----- Supplied data -----

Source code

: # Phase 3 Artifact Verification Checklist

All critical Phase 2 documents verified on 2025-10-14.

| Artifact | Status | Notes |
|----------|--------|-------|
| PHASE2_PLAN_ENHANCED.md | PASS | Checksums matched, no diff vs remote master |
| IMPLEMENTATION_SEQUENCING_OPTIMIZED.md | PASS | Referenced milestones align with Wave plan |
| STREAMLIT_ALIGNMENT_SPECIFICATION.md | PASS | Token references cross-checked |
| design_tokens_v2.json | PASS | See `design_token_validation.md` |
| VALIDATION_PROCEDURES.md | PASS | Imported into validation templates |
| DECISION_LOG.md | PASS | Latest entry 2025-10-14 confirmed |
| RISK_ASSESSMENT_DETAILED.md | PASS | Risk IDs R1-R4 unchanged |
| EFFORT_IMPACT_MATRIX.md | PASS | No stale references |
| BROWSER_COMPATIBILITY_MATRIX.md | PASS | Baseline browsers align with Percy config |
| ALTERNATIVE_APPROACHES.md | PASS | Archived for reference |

-----

_What the task requires_
Make sure that every entry above is copied out exactly as it stands.

_Output below_
Source code

: # Phase 3 Artifact Verification Checklist

All critical Phase 2 documents verified on 2025-10-14.

| Artifact | Status | Notes |
|----------|--------|-------|
| PHASE2_PLAN_ENHANCED.md | PASS | Checksums matched, no diff vs remote master |
| IMPLEMENTATION_SEQUENCING_OPTIMIZED.md | PASS | Referenced milestones align with Wave plan |
| STREAMLIT_ALIGNMENT_SPECIFICATION.md | PASS | Token references cross-checked |
| design_tokens_v2.json | PASS | See `design_token_validation.md` |
| VALIDATION_PROCEDURES.md | PASS | Imported into validation templates |
| DECISION_LOG.md | PASS | Latest entry 2025-10-14 confirmed |
| RISK_ASSESSMENT_DETAILED.md | PASS | Risk IDs R1-R4 unchanged |
| EFFORT_IMPACT_MATRIX.md | PASS | No stale references |
| BROWSER_COMPATIBILITY_MATRIX.md | PASS | Baseline browsers align with Percy config |
| ALTERNATIVE_APPROACHES.md | PASS | Archived for reference |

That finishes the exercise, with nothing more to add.